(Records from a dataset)
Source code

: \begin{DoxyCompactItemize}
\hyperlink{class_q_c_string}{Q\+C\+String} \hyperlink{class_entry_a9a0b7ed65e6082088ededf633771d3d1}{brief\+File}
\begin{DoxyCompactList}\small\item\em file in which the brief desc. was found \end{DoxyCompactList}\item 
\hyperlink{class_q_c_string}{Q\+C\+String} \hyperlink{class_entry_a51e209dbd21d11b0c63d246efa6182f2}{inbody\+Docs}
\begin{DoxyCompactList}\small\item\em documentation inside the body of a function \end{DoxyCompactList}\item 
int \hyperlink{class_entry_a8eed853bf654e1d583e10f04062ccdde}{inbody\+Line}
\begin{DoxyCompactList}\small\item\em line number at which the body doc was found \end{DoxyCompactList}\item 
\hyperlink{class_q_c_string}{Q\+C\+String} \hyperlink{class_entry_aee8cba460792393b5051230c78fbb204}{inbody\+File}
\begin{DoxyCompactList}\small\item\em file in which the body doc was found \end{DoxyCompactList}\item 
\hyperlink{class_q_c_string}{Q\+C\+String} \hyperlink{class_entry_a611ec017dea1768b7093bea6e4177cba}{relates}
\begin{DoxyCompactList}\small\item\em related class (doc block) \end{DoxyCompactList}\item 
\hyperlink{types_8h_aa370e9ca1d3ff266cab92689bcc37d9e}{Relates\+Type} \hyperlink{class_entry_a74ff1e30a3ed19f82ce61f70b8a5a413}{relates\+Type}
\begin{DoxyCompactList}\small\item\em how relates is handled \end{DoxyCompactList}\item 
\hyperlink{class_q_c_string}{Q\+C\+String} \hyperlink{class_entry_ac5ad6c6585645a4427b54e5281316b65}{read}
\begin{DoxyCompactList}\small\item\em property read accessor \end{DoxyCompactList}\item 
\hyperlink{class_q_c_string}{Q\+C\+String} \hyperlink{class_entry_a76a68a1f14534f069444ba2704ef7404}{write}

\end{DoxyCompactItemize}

---

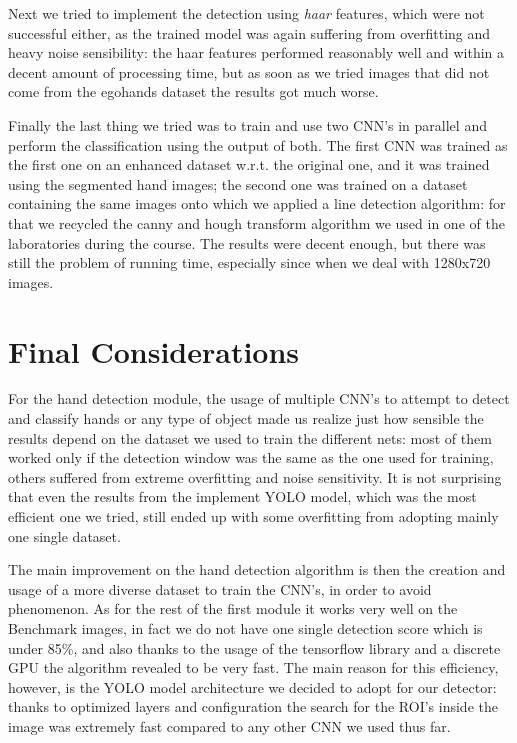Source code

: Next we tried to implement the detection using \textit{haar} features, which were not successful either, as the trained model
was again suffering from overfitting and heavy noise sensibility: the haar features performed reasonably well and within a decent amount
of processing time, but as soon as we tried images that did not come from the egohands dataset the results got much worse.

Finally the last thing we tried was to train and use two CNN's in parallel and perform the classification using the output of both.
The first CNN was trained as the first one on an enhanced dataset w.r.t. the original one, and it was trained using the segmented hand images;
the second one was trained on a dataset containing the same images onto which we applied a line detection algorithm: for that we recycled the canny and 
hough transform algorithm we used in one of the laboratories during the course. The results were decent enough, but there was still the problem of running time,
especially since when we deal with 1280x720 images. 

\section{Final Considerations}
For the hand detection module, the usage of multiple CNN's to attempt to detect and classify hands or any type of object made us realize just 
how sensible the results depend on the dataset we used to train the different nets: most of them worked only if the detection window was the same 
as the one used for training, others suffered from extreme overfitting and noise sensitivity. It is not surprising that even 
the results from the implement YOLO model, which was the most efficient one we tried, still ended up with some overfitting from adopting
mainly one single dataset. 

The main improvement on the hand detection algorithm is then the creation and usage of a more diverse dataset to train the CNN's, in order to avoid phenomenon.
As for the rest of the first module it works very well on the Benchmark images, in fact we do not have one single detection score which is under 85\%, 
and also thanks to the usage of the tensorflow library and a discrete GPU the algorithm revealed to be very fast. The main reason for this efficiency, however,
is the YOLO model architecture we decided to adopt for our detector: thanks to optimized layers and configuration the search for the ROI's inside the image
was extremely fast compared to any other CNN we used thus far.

--

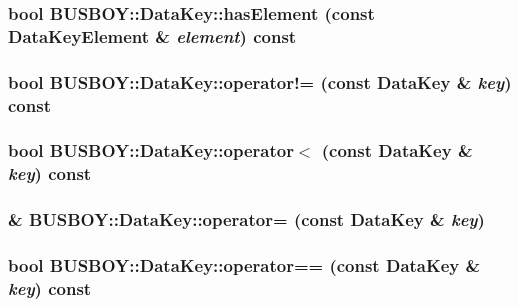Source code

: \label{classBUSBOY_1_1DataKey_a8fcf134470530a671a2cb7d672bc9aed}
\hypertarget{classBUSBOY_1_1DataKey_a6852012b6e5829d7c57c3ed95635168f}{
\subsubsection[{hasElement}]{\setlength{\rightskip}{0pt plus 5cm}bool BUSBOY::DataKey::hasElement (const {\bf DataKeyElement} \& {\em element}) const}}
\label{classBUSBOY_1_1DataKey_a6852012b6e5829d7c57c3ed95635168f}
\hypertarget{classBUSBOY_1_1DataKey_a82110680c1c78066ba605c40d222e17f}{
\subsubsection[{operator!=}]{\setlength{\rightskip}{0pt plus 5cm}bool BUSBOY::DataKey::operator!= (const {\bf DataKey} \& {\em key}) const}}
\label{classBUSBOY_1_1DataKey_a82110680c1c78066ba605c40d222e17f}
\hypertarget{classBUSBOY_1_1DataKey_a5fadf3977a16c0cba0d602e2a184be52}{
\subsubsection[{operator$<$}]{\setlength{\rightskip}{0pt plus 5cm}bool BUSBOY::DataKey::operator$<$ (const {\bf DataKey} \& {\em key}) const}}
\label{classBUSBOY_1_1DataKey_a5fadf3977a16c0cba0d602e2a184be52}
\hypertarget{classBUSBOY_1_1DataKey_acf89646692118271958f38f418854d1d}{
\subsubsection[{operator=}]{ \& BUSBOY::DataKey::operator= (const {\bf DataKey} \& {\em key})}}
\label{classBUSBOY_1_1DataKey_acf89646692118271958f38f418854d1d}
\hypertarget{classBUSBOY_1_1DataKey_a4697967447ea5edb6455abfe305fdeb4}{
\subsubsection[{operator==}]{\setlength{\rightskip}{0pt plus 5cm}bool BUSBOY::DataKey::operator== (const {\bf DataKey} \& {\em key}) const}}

Task details: Would you tally the lines above holding "still" and reply with the total alone?

Output below: 2